Modern medicine typically optimizes labor, focusing on the comfort of pain-relief, the control of monitored mom and baby stats, the predictability of staff-paced interventions, and a short delivery. However, we must view pain as part of the process — not something to fear and endure but to harness and partner with.


Fear disrupts labor, tightening the body and creating resistance. Peace allows the mother to cooperate with what her body was created to do. She cannot stop the contractions, but she can learn to breathe instead of panic, to surrender instead of resist. As I learn to help women prepare for physical birth pains, I see the parallels to how we as believers are meant to approach the end times. Much of end-times discussion is dominated by fear, as though the goal were escape. Yet Scripture points toward a different posture: “When these things begin to take place, stand up and lift up your heads, because your redemption is drawing near.


The goal of labor is the life that it is bringing forth. Romans 8 says that “the whole creation has been groaning as in the pains of childbirth.” Creation is not groaning toward death, but toward new birth. Yet, preparation cannot begin once labor becomes overwhelming. Advance exercises for physical, mental and even emotional readiness are effective and critical. Peace is practiced beforehand. Strength is built long before the hardest moments arrive.


Spiritually, the same is true. We cannot expect deep peace in shaking if we have spent years cultivating fear. We cannot suddenly endure if we have neglected prayer, Scripture, community, and trust. Preparation is not panic. Preparation is peace-filled readiness.


Labor involves real pain. It brings exhaustion, vulnerability, and moments when the mother feels she cannot continue. Yet birth also reveals hidden strength. Women often discover during labor that they are capable of far more than they imagined.


I believe the same will be true for the Body of Messiah in the difficult days ahead. As we learn to quiet ourselves and lean into the process – endurance, courage, and supernatural peace will emerge most clearly under pressure. And the birth pains we so feared will be revealed to have been signs that the Kingdom was nearer than we realized.

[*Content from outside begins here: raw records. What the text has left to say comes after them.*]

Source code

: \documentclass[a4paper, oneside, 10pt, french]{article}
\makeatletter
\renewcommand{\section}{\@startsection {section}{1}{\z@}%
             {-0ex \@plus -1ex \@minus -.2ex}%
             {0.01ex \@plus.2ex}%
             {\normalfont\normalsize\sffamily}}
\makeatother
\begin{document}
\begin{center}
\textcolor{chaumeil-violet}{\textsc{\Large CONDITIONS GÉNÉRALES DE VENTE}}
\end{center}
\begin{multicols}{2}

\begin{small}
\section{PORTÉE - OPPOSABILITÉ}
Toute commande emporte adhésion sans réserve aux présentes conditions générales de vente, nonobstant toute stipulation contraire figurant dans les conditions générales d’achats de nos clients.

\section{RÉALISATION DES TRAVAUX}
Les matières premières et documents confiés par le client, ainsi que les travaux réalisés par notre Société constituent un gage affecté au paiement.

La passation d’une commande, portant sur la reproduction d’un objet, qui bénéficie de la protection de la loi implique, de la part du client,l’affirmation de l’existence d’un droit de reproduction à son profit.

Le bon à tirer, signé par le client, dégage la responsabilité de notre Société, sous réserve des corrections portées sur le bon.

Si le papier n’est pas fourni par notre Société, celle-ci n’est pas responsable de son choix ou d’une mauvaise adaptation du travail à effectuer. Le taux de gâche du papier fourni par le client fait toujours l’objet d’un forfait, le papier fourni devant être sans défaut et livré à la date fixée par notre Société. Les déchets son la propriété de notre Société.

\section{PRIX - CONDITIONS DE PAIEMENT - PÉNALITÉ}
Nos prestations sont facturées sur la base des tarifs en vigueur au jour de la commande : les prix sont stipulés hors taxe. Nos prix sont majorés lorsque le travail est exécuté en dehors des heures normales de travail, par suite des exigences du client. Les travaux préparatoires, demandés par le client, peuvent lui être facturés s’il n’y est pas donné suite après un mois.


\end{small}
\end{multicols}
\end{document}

A woman does not labor alone. In the best births, she is accompanied by those helping her breathe, persevere, and remember what waits on the other side of the pain. The end times were never meant to be endured in isolation either. There was sweet evidence of this at our Shabbat service this weekend, whose attendance is slowly returning to normal after the disconcerting months of war. Talking to members I hadn’t seen for a few months; I could see and feel the encouragement of meeting again face to face and talking about war experiences. Sharing the labor experience also brings a special kind of closeness among mothers. 


As we watch the shaking in the world and experience firsthand the signs Yeshua spoke of, I find myself comforting my own heart with the same words I will use to support women in labor: 


“You may not know exactly how the process will unfold, but you can prepare. You can practice peace. And above all, remember that pain is not the end of the story.”